Advent of Code, one language a day

Day 1. C

I started with the basics. When I grew up, it was believed that C was a good first language for children. C was a decent tool to solve day 1 in an imperative manner, changing a counter while iterating through a stream.

Day 2. VisiData, Fish shell, sed, Microsoft Excel

Spreadsheets were excellent for solving this problem. First part was just a simple frequency table, a built-in function of spreadsheets. In the second part, values of items depended on previous items, but a simple Excel formula pasted into each cell was enough.

Day 3. Smalltalk

I used Pharo Smalltalk for this. Pharo really has gotten good Git integration since last time I tried to use it. But the GUI is aged and/or excentric. For example, in order to resize a window you have to first focus it, unlike any other window managers in any GUI system.

Pharo has had 10 years to make support for high-resolution screens, but there is still no way to configure Pharo so that fonts don't look either blurry or unreadably small. Every few years when I try Pharo, I discover that the blurry fonts bother me less. This must mean Pharo is especially suited for old and wise users.

It is reasonably easy to navigate code and refactor in Pharo. The standard library had the functions needed to solve day 3 without too much trouble.

Day 4. Common Lisp

This was also not as fun as I had hoped. For example, even though it is a list processor, Lisp doesn't have a "chunk list" function that splits a list into sublists of a given size. It was "easy" to implement such a function though -- not many lines from Stack Overflow, however, I did not understand them.
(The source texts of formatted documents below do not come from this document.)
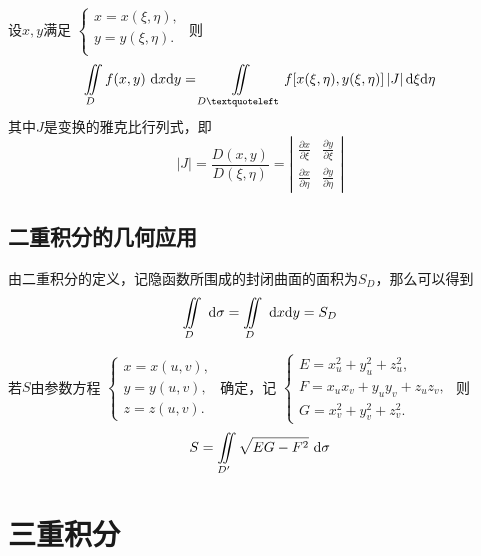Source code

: \ttheorem[一般变换]
设$x,y$满足
$
\begin{cases}
	x = x(\xi,\eta),\\
	y = y(\xi,\eta). \\
\end{cases}
$
则
\begin{equation}
	\iint\limits_{D}f(x,y)\,\, \d x \d y= \iint\limits_{D‘}f[x(\xi,\eta),y(\xi,\eta)]\,|J|\, \d \xi \d \eta
\end{equation}
其中$J$是变换的雅克比行列式，即
\renewcommand{\arraystretch}{1.5}
\begin{equation*}
	|J|=\frac{D(x,y)}{D(\xi,\eta)}=
	\left| 
	\begin{array}{cc}
		\displaystyle \frac{\partial x}{\partial \xi} & \displaystyle \frac{\partial y}{\partial \xi} \\
		\displaystyle \frac{\partial x}{\partial \eta} & \displaystyle \frac{\partial y}{\partial \eta} 
	\end{array}
	\right| 
\end{equation*}
\renewcommand{\arraystretch}{1}

\subsection{二重积分的几何应用}
\sj
\example[求隐函数的平面面积]
由二重积分的定义，记隐函数所围成的封闭曲面的面积为$S_D$，那么可以得到
\begin{equation}
	\iint\limits_{D} \, \, {\rm{d}} \sigma=\iint\limits_{D}\, \, {\rm{d}} x {\rm{d}} y=S_D
\end{equation}

\example[求空间曲面的面积]
若$S$由参数方程
$
\begin{cases}
	x = x(u,v),\\
	y = y(u,v),\\
	z= z(u,v).
\end{cases}
$
确定，记
$
\begin{cases}
	E = x_u^2 + y_u^2 +z_u^2,\\
	F = x_ux_v + y_uy_v + z_uz_v,\\
	G = x_v^2 + y_v^2 +z_v^2.
\end{cases}
$
则
\begin{equation}
	S=\iint\limits_{D'} \sqrt{EG-F^2}\, \, {\rm{d}} \sigma
\end{equation}

\section{三重积分}
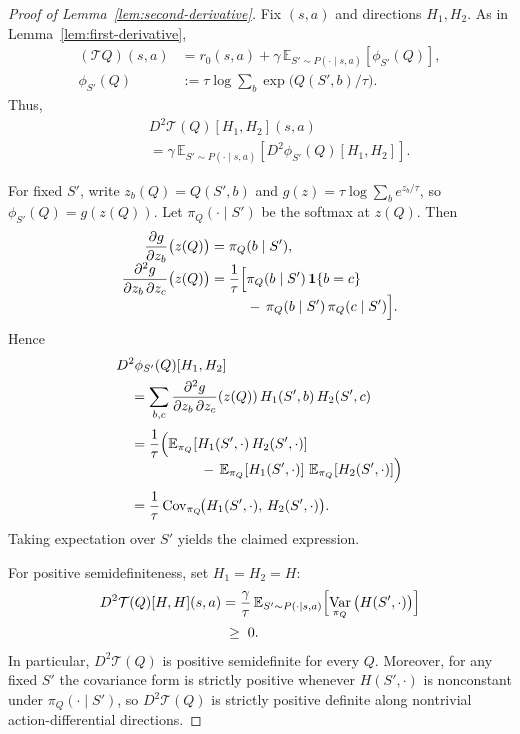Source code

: \documentclass{article}
\DeclareMathOperator{\Var}{Var}
\newcommand{\Cov}{\mathrm{Cov}}
\theoremstyle{plain}
\theoremstyle{definition}
\theoremstyle{remark}
\newcommand{\E}{\mathbb{E}}
\begin{document}
\begin{proof}[Proof of Lemma~\ref{lem:second-derivative}]
Fix $(s,a)$ and directions $H_1,H_2$.  As in
Lemma~\ref{lem:first-derivative},
\begin{align*}
(\mathcal T Q)(s,a)
&=
r_0(s,a)
+
\gamma\,\E_{S'\sim P(\cdot\mid s,a)}
\!\left[\phi_{S'}(Q)\right],\\[0.25em]
\phi_{S'}(Q)
&:=
\tau\log\!\sum_{b}\exp\!\bigl(Q(S',b)/\tau\bigr).
\end{align*}
Thus,
\begin{align*}
&D^2\mathcal T(Q)[H_1,H_2](s,a)\\
\qquad &=
\gamma\,\E_{S'\sim P(\cdot\mid s,a)}
\!\left[
   D^2\phi_{S'}(Q)[H_1,H_2]
\right].
\end{align*}

For fixed $S'$, write $z_b(Q)=Q(S',b)$ and
$g(z)=\tau\log\sum_{b}e^{z_b/\tau}$, so $\phi_{S'}(Q)=g(z(Q))$.
Let $\pi_Q(\cdot\mid S')$ be the softmax at $z(Q)$.
Then
\begin{align*}
\frac{\partial g}{\partial z_b}\bigl(z(Q)\bigr)
&= \pi_Q(b\mid S'),
\\[-0.4em]
\frac{\partial^2 g}{\partial z_b\,\partial z_c}\bigl(z(Q)\bigr)
&=
\frac{1}{\tau}\Bigl[
   \pi_Q(b\mid S')\,\mathbf 1\{b=c\}
\\[-0.4em]
&\hphantom{=\frac{1}{\tau}\Bigl[}\;
   -\,\pi_Q(b\mid S')\,\pi_Q(c\mid S')
\Bigr].
\end{align*}
Hence
\begin{align*}
&  D^2\phi_{S'}(Q)[H_1,H_2]
\\
&\quad =
\sum_{b,c}
\frac{\partial^2 g}{\partial z_b\,\partial z_c}(z(Q))\,
H_1(S',b)\,H_2(S',c)
\\[0.25em]
&\quad =
\frac{1}{\tau}\Bigl(
   \E_{\pi_Q}\!\left[H_1(S',\cdot)\,H_2(S',\cdot)\right]
\\[-0.4em]
&\qquad\qquad\qquad
   -\,\E_{\pi_Q}\!\left[H_1(S',\cdot)\right]\,
      \E_{\pi_Q}\!\left[H_2(S',\cdot)\right]
\Bigr)
\\[0.25em]
&\quad =
\frac{1}{\tau}\,
\Cov_{\pi_Q}\!\bigl(
   H_1(S',\cdot),\,H_2(S',\cdot)
\bigr).
\end{align*}
Taking expectation over $S'$ yields the claimed expression.

\medskip

For positive semidefiniteness, set $H_1 = H_2 = H$:
\begin{align*}
D^2\mathcal T(Q)[H,H](s,a)
&=
\frac{\gamma}{\tau}\,
\E_{S' \sim P(\cdot\mid s,a)}
\Bigl[
   \Var_{\pi_Q}\big(H(S',\cdot)\big)
\Bigr]\\
&\;\ge\; 0.
\end{align*}
In particular, $D^2\mathcal T(Q)$ is positive semidefinite for every $Q$.
Moreover, for any fixed $S'$ the covariance form is strictly positive
whenever $H(S',\cdot)$ is nonconstant under $\pi_Q(\cdot\mid S')$,
so $D^2\mathcal T(Q)$ is strictly positive definite along
nontrivial action-differential directions.
\end{proof}
\end{document}
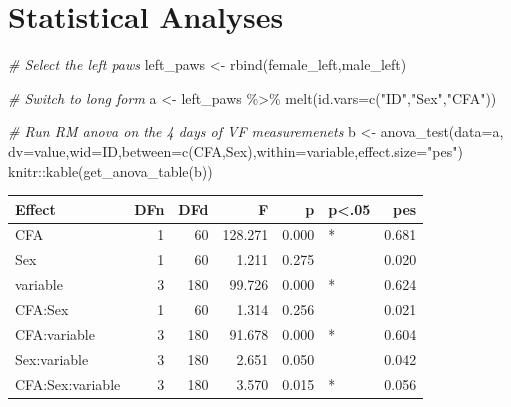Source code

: \documentclass[
]{book}
\newenvironment{Shaded}{\begin{snugshade}}{\end{snugshade}}
\newcommand{\AttributeTok}[1]{\textcolor[rgb]{0.77,0.63,0.00}{#1}}
\newcommand{\CommentTok}[1]{\textcolor[rgb]{0.56,0.35,0.01}{\textit{#1}}}
\newcommand{\FunctionTok}[1]{\textcolor[rgb]{0.00,0.00,0.00}{#1}}
\newcommand{\NormalTok}[1]{#1}
\newcommand{\OtherTok}[1]{\textcolor[rgb]{0.56,0.35,0.01}{#1}}
\newcommand{\SpecialCharTok}[1]{\textcolor[rgb]{0.00,0.00,0.00}{#1}}
\newcommand{\StringTok}[1]{\textcolor[rgb]{0.31,0.60,0.02}{#1}}
\begin{document}
\hypertarget{statistical-analyses-2}{%
\section*{Statistical Analyses}\label{statistical-analyses-2}}

\begin{Shaded}
\begin{Highlighting}[]
\CommentTok{\# Select the left paws}
\NormalTok{left\_paws }\OtherTok{\textless{}{-}} \FunctionTok{rbind}\NormalTok{(female\_left,male\_left)}

\CommentTok{\# Switch to long form}
\NormalTok{a }\OtherTok{\textless{}{-}}\NormalTok{ left\_paws }\SpecialCharTok{\%\textgreater{}\%} 
  \FunctionTok{melt}\NormalTok{(}\AttributeTok{id.vars=}\FunctionTok{c}\NormalTok{(}\StringTok{"ID"}\NormalTok{,}\StringTok{"Sex"}\NormalTok{,}\StringTok{"CFA"}\NormalTok{))}

\CommentTok{\# Run RM anova on the 4 days of VF measuremenets}
\NormalTok{b }\OtherTok{\textless{}{-}} \FunctionTok{anova\_test}\NormalTok{(}\AttributeTok{data=}\NormalTok{a, }\AttributeTok{dv=}\NormalTok{value,}\AttributeTok{wid=}\NormalTok{ID,}\AttributeTok{between=}\FunctionTok{c}\NormalTok{(CFA,Sex),}\AttributeTok{within=}\NormalTok{variable,}\AttributeTok{effect.size=}\StringTok{"pes"}\NormalTok{)}
\NormalTok{knitr}\SpecialCharTok{::}\FunctionTok{kable}\NormalTok{(}\FunctionTok{get\_anova\_table}\NormalTok{(b))}
\end{Highlighting}
\end{Shaded}

\begin{tabular}{l|r|r|r|r|l|r}
\hline
Effect & DFn & DFd & F & p & p<.05 & pes\\
\hline
CFA & 1 & 60 & 128.271 & 0.000 & * & 0.681\\
\hline
Sex & 1 & 60 & 1.211 & 0.275 &  & 0.020\\
\hline
variable & 3 & 180 & 99.726 & 0.000 & * & 0.624\\
\hline
CFA:Sex & 1 & 60 & 1.314 & 0.256 &  & 0.021\\
\hline
CFA:variable & 3 & 180 & 91.678 & 0.000 & * & 0.604\\
\hline
Sex:variable & 3 & 180 & 2.651 & 0.050 &  & 0.042\\
\hline
CFA:Sex:variable & 3 & 180 & 3.570 & 0.015 & * & 0.056\\
\hline
\end{tabular}
\end{document}
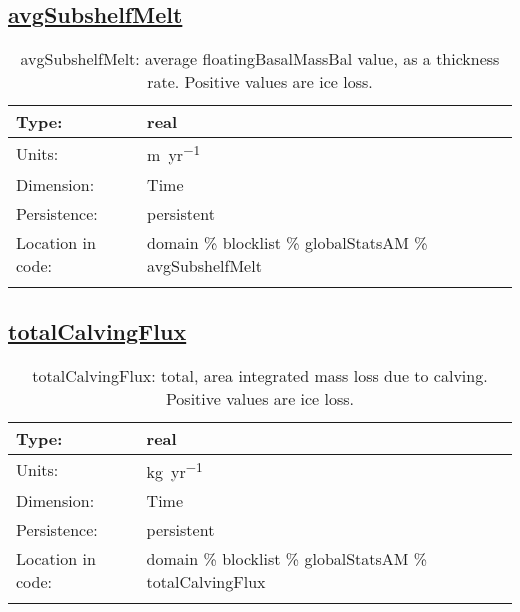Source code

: \subsection[avgSubshelfMelt]{\hyperref[sec:var_tab_globalStatsAM]{avgSubshelfMelt}}
\label{subsec:var_sec_globalStatsAM_avgSubshelfMelt}
\begin{center}
\begin{longtable}{| p{2.0in} | p{4.0in} |}
        \hline 
        Type: & real \\
        \hline 
        Units: & \si{m.yr^{-1}} \\
        \hline 
        Dimension: & Time \\
        \hline 
        Persistence: & persistent \\
        \hline 
         Location in code: & domain \% blocklist \% globalStatsAM \% avgSubshelfMelt \\
         \hline 
    \caption{avgSubshelfMelt: average floatingBasalMassBal value, as a thickness rate. Positive values are ice loss.}
\end{longtable}
\end{center}
\subsection[totalCalvingFlux]{\hyperref[sec:var_tab_globalStatsAM]{totalCalvingFlux}}
\label{subsec:var_sec_globalStatsAM_totalCalvingFlux}
\begin{center}
\begin{longtable}{| p{2.0in} | p{4.0in} |}
        \hline 
        Type: & real \\
        \hline 
        Units: & \si{kg.yr^{-1}} \\
        \hline 
        Dimension: & Time \\
        \hline 
        Persistence: & persistent \\
        \hline 
         Location in code: & domain \% blocklist \% globalStatsAM \% totalCalvingFlux \\
         \hline 
    \caption{totalCalvingFlux: total, area integrated mass loss due to calving. Positive values are ice loss.}
\end{longtable}
\end{center}

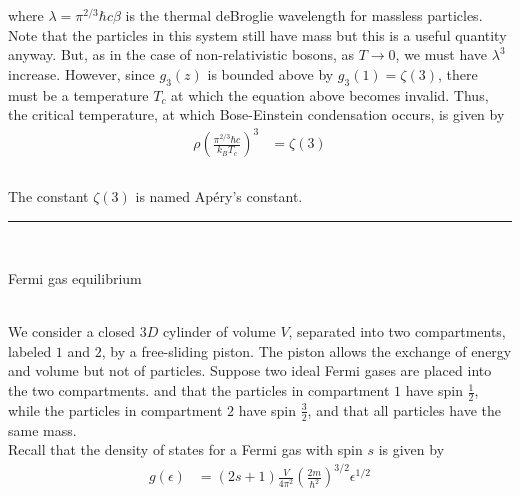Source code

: \documentclass[]{article}
\begin{document}
\begin{enumerate}[1.]
where $\lambda =  \pi^{2/3}   \hbar c \beta$ is the thermal deBroglie wavelength for massless particles. Note that the particles in this system still have mass but this is a useful quantity anyway. But, as in the case of non-relativistic bosons, as $T \to 0$, we must have $\lambda^3$ increase. However, since $g_3(z)$ is bounded above by $g_3(1) = \zeta(3)$, there must be a temperature $T_c$ at which the equation above becomes invalid. Thus, the critical temperature, at which Bose-Einstein condensation occurs, is given by \\



\begin{equation}
\begin{aligned}
\rho \left( \frac{ \pi^{2/3} \hbar c }{ k_B T_c }  \right)^3 & = \zeta(3) \\
\end{aligned}
\end{equation} \\

The constant $\zeta(3)$ is named Apéry's constant. \\












\noindent\rule{15cm}{0.4pt} \\





{\bf \item Fermi gas equilibrium} \\

We consider a closed $3D$ cylinder of volume $V$, separated into two compartments, labeled $1$ and $2$, by a free-sliding piston. The piston allows the exchange of energy and volume but not of particles. Suppose two ideal Fermi gases are placed into the two compartments. and that the particles in compartment $1$ have spin $\frac{1}{2}$, while the particles in compartment $2$ have spin $\frac{ 3}{2}$, and that all particles have the same mass. \\

Recall that the density of states for a Fermi gas with spin $s$ is given by \\

\begin{equation}
\begin{aligned}
g( \epsilon ) & = ( 2 s + 1 ) \frac{ V}{ 4\pi^2 } \left(  \frac{ 2m }{ \hbar^2 } \right)^{3/2} \epsilon^{1/2} \\
\end{aligned}
\end{equation} \\


\end{enumerate}
\end{document}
Also Lisp doesn't assume that one would want to transform data using the basic higher-order functional style with map, flatmap, reduce, filter and so on. Definitely in the mother of functional programming languages, one would assume that these functions would be provided out of the box. Although these functions mostly do exist but with idiosyncratic names such as mapcar, mapcan, remove-if and remove-if-not, Lisp users believe it is much better to use their macros like "loop" and "dotimes" along with mutable variables, turning the language into BASIC by magic. The rationale is that since Common Lisp doesn't specify tail-call optimization, it is dangerous to use map, flatmap, reduce because they can have unbounded resource usage without tail-call optimization -- a lot of recursing can take up a lot of memory. Almost all Common Lisp implementations have tail-call optimization, though.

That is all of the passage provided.